Артур с горькой усмешкой взглянул на Селену. Мол, вот так вот, девочка, предательство в те времена ещё никто не отменял.
— И всё же подожди, Поль, — произнёс он, как мог небрежнее, одновременно продолжая придерживать оперативницу за руку. — У уважаемых жандармов есть к нам какие-то претензии?
Усач аж крякнул от удовольствия. Ему до колик надоели эти жалобнопищащие, коленоползующие и прочее и прочее, коих хватало каждый божий день. На востоке Император что-то затевал, и ежедневно в том направлении тянулись всякие оборванцы, поступать в великую армию. По пути они воровали, грабили, насиловали. Но на такую мелочь в военное время никто и внимания не обращает. Кроме обывателей. Вот они, да всякие «бывшие» и елозили у его ног и на пороге участка. И вдруг такая удача! Благородные и с гонором!
И всё же, усач был воробьём стреляным. Прежде чем начать глумиться над этой самоотверженной парочкой, требовалось окончательно убедиться в их беззащитности.
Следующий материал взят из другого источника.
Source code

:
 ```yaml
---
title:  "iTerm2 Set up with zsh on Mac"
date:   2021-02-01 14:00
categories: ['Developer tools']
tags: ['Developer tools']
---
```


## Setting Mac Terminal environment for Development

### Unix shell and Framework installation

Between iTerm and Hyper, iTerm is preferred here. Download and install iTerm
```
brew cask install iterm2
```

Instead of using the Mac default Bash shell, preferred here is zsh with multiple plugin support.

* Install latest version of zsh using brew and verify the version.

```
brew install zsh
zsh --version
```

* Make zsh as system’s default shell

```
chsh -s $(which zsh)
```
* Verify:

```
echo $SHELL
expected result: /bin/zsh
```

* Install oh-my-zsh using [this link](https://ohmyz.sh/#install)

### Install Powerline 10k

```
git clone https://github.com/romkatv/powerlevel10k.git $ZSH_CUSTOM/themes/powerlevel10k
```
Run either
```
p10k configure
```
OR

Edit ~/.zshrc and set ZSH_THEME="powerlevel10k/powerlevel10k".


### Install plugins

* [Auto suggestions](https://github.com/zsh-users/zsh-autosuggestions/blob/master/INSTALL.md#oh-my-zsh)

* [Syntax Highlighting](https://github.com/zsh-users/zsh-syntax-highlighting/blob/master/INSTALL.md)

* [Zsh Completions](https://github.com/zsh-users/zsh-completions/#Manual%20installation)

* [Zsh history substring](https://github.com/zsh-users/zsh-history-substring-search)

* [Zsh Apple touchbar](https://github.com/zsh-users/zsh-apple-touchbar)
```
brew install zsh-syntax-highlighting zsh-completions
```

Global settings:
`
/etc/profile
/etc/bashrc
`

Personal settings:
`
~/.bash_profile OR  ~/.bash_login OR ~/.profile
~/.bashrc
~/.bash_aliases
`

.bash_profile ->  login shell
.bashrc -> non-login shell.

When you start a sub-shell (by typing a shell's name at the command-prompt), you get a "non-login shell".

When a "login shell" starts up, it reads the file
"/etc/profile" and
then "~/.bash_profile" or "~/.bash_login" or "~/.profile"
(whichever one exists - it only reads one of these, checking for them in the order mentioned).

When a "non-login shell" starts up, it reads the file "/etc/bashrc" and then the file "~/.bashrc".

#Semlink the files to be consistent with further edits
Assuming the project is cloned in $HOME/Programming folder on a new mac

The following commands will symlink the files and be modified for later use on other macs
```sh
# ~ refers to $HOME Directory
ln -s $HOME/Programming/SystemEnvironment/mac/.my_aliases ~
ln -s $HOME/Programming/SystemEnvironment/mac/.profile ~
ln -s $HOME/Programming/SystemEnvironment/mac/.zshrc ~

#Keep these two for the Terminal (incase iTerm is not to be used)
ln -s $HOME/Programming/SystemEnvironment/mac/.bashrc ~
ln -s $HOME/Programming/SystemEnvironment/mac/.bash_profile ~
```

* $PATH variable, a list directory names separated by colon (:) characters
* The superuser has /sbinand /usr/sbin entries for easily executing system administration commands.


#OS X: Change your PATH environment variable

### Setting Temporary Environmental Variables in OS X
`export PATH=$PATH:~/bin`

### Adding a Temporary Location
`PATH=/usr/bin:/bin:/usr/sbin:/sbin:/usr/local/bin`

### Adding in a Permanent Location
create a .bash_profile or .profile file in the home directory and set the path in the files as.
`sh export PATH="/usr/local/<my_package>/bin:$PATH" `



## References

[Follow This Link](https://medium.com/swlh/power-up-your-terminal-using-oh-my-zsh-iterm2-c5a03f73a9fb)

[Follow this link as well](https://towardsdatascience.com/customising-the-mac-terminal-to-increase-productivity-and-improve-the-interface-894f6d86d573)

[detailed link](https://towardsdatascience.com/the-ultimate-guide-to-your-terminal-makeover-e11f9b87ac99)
— Какие претензии? — развёл он руками. — О чём вы, господа говорите? Я же только слуга закона. Пусть не очень щепетильный, — он весело кивнул в сторону, где его подручные буквально вытряхивали из дорогого сюртука молодого повесу, который лишь мог хрипеть в ответ на их шутки. — Но верный! И если вы мне соизволите предоставить ваши документы и подорожную, то я и минуты вас не задержу.
Пристав действительно, что называется «собаку съел» на подобных досмотрах, и сейчас мог поклясться в том, что никаких документов у этих бродяг нет. К тому же прочему, как он заметил, грудь у юноши явно несколько объёмнее, чем свойственно мальчику такого возраста. А это предвещало любопытное дознание.
И Артур уже почти отпустил руку Селены, решив, что иного способа выбраться нет, как с совершенно неожиданной стороны пришла абсолютно нежданная помощь.
— А подойди-ка ты сюда, милейший, — насмешливо и одновременно властно прозвучал голос из-под шляпы, обращённый к усатому служаке.
От неожиданности вздрогнули оба — и Артур и усач. Оба, увлёкшись друг другом, совсем позабыли о таинственном пассажире. И теперь вдруг разом о нём вспомнили. И оба испытали не лучшие чувства.
Усач от того, что таким тоном с ним мог разговаривать только человек во всей мере наделённый полнотой власти не только в мире официальном, которому тот принадлежал только наполовину, но и в мире теневом, коему предана была половина оставшаяся. Помимо прочего полу слуга закона никак не мог понять, как он и его люди не обнаружили в дилижансе этого типа в широкополой шляпе?
Ну а Артуру, услышавшему, наконец, голос незнакомца, он — голос — показался чем-то знакомым. Фонетика чужого древнего языка не позволяла определить точно. И всё же, ясно стало одно — с этим человеком он разговаривал, и не раз, и не в прошлом, а в их настоящем времени. А значит, посланец был агентом.